What the task asks: Copy out each line of the data below in which the string "flexibility" appears.

Input data:
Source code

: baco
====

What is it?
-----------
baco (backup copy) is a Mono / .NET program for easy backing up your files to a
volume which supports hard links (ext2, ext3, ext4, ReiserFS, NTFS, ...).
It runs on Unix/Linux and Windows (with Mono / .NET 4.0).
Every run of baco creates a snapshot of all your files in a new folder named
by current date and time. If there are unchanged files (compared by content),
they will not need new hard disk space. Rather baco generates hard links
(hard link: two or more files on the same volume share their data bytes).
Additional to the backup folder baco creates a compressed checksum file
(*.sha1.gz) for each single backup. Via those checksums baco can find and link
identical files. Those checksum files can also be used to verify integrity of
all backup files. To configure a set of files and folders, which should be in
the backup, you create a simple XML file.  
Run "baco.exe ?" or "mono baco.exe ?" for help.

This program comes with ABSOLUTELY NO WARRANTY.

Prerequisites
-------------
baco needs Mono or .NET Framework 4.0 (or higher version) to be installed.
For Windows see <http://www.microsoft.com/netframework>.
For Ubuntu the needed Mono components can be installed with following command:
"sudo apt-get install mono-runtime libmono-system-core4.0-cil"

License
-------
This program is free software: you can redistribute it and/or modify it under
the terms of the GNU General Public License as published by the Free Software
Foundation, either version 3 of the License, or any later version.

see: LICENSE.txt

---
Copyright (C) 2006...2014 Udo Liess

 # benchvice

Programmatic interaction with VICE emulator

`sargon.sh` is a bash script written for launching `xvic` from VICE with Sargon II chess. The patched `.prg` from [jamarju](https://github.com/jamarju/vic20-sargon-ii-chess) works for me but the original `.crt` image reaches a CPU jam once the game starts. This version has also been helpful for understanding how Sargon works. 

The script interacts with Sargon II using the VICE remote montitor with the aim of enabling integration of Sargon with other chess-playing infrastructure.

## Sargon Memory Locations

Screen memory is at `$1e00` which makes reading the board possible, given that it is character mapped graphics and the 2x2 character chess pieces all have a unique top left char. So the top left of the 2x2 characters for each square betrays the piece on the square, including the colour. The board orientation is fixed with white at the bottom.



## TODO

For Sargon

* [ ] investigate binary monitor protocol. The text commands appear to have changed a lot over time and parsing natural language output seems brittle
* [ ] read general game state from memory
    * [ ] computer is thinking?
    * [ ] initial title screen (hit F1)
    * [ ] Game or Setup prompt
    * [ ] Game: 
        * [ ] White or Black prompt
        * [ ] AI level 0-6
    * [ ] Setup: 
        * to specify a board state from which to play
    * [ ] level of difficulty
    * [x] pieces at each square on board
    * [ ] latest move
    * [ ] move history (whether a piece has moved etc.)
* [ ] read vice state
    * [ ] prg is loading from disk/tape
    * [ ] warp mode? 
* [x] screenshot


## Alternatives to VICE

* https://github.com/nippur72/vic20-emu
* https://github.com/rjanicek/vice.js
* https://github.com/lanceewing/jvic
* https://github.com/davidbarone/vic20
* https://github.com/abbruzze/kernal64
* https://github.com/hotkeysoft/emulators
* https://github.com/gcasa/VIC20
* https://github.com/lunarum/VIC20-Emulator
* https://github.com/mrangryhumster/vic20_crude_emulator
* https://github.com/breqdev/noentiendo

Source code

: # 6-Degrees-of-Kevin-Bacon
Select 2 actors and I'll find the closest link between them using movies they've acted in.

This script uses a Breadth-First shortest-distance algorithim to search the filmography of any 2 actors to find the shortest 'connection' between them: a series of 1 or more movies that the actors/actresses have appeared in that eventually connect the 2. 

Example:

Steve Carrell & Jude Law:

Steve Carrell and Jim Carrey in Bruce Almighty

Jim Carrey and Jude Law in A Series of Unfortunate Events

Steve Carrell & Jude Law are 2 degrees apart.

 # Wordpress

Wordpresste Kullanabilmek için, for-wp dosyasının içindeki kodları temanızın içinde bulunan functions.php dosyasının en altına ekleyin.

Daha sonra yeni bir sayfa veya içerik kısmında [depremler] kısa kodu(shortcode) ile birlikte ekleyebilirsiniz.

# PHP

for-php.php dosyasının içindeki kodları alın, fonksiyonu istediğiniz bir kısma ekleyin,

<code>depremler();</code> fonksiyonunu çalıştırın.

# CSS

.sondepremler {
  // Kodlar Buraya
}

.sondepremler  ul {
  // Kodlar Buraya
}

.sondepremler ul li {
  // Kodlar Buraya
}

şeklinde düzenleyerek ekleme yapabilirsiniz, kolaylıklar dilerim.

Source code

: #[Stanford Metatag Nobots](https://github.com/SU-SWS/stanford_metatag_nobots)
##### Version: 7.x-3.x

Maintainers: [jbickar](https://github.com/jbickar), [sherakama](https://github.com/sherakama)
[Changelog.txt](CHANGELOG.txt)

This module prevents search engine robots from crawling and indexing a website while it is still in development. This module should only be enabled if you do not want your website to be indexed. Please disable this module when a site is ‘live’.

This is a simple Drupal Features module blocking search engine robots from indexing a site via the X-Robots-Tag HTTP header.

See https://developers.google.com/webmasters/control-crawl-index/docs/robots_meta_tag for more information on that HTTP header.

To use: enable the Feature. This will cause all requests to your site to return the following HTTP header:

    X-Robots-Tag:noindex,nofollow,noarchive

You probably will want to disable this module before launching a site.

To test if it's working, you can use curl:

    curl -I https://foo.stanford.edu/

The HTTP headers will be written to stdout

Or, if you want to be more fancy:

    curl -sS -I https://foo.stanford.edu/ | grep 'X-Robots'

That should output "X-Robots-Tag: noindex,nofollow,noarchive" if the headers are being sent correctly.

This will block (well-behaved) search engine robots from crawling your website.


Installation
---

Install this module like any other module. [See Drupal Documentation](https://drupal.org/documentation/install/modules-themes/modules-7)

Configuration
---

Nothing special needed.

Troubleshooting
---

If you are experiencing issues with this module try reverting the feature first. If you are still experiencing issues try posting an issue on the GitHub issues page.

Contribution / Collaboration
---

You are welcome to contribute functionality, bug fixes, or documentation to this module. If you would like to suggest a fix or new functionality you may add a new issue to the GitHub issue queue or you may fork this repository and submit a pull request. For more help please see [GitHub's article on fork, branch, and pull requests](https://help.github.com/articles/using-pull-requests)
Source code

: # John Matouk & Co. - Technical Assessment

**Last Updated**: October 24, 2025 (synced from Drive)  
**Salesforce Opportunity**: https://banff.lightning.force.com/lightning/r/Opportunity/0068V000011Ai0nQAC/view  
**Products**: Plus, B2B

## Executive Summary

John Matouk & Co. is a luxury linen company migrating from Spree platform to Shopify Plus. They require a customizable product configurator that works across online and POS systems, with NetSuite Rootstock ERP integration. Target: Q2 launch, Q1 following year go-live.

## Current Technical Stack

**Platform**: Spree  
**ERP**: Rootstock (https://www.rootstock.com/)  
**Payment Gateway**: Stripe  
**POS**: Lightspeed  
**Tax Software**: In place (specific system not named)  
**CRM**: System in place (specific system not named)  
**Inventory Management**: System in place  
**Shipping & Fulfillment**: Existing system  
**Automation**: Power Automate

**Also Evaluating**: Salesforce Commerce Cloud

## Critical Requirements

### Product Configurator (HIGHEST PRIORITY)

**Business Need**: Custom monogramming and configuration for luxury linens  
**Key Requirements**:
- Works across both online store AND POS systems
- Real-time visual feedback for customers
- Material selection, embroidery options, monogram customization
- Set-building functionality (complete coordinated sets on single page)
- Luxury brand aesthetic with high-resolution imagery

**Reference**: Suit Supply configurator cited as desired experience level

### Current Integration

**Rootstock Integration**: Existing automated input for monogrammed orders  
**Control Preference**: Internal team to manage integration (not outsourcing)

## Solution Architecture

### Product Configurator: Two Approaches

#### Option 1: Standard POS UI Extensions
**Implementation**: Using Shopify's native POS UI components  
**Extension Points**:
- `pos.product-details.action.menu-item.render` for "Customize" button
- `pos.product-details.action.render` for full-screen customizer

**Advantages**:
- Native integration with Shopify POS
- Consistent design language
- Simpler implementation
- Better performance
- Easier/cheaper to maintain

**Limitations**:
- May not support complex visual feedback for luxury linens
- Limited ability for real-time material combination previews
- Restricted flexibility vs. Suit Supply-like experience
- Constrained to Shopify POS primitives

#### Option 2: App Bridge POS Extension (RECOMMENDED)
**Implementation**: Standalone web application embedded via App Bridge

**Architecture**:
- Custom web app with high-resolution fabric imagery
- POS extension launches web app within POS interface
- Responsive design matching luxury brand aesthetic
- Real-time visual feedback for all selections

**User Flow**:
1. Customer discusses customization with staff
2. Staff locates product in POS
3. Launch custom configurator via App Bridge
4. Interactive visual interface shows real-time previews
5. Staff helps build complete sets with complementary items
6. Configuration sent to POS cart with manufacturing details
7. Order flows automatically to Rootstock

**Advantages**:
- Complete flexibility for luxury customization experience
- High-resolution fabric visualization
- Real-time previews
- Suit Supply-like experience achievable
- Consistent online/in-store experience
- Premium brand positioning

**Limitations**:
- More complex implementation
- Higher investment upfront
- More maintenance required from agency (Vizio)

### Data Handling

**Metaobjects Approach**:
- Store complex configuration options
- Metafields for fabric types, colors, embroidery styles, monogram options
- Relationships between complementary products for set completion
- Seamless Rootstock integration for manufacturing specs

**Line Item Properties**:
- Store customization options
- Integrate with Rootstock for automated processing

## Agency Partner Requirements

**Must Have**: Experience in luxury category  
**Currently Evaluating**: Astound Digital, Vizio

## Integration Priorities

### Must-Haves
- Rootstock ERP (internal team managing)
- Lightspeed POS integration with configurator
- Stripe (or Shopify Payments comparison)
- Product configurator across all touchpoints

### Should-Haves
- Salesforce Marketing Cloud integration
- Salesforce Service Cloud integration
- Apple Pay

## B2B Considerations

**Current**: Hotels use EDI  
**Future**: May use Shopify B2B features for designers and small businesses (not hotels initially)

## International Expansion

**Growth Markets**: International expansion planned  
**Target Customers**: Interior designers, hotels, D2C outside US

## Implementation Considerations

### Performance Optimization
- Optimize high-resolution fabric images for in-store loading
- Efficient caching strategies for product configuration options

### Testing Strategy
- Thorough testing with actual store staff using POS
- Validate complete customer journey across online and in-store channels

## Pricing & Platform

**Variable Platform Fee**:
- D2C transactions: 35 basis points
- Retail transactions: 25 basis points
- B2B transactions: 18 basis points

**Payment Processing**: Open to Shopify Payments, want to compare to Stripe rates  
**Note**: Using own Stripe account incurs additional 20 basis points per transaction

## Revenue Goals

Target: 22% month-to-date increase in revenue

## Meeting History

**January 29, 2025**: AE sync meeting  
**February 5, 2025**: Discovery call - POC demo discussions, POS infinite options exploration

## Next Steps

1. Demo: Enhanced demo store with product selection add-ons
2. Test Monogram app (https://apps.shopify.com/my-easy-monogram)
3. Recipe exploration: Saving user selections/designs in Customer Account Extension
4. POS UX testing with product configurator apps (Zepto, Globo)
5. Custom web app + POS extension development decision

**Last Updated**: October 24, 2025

---

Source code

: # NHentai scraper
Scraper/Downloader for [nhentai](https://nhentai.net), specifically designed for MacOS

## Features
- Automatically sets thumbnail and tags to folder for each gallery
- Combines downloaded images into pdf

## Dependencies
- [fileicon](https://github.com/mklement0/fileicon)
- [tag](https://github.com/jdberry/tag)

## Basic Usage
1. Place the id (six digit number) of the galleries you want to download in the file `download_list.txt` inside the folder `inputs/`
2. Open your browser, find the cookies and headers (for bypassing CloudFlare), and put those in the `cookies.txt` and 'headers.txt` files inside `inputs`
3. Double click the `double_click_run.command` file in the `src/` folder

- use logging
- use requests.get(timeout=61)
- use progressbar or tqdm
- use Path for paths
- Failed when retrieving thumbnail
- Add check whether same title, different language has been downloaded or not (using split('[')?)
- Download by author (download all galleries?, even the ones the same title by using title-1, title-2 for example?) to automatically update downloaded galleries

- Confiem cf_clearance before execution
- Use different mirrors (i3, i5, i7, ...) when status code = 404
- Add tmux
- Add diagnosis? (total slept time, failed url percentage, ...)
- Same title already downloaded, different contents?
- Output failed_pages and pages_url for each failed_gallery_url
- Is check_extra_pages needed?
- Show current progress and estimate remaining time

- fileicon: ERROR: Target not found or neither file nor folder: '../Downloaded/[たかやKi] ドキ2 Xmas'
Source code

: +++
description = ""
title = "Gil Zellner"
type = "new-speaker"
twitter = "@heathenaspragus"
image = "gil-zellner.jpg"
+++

* * *

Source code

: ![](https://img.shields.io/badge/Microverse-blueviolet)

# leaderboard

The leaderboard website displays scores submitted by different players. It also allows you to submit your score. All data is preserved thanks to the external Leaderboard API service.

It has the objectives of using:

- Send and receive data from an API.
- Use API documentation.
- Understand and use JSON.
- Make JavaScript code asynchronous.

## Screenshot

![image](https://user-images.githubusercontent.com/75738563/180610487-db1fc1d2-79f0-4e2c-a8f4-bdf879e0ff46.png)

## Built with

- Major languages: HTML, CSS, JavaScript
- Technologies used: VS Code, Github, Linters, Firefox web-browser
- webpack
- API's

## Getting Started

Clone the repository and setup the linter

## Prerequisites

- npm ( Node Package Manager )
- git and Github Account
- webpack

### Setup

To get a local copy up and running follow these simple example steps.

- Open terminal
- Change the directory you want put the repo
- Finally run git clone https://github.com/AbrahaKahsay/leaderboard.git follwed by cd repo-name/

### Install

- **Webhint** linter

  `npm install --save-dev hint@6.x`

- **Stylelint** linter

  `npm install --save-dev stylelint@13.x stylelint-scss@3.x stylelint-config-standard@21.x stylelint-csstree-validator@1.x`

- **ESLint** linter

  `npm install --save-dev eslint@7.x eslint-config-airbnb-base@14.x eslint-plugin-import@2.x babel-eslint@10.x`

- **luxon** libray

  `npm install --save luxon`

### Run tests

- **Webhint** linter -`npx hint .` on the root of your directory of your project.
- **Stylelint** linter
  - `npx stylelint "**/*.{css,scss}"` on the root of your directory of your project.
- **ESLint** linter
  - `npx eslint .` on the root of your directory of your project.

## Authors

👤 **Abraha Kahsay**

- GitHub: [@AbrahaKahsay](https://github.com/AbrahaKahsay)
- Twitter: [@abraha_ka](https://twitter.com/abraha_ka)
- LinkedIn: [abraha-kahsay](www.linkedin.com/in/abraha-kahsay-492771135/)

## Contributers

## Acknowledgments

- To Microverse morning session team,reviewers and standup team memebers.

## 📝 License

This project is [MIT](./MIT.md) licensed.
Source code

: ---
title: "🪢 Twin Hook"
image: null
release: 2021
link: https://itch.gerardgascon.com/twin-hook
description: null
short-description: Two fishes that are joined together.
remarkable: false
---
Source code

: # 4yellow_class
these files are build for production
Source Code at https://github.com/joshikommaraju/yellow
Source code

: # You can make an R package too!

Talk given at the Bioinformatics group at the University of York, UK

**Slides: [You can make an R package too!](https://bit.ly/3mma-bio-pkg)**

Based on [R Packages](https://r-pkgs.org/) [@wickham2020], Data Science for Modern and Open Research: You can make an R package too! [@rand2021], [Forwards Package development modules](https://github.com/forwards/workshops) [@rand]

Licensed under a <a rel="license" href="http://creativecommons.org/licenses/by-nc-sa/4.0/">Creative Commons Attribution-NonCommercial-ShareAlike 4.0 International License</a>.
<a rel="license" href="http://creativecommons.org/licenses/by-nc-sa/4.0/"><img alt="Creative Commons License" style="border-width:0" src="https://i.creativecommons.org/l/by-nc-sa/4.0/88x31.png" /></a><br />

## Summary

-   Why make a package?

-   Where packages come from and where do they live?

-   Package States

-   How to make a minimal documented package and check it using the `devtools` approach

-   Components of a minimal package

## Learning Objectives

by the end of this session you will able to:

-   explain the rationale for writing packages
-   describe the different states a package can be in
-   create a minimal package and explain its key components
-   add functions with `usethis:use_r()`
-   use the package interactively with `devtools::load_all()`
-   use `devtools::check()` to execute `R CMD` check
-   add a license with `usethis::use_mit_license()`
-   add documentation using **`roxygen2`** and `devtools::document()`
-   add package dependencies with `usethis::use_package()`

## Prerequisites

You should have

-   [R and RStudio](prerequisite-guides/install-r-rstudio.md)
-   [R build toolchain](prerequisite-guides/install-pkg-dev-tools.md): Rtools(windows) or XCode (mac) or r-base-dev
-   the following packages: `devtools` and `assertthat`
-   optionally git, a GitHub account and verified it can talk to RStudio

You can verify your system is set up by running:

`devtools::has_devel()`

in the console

Answer to this task:
- Restricted flexibility vs. Suit Supply-like experience
- Complete flexibility for luxury customization experience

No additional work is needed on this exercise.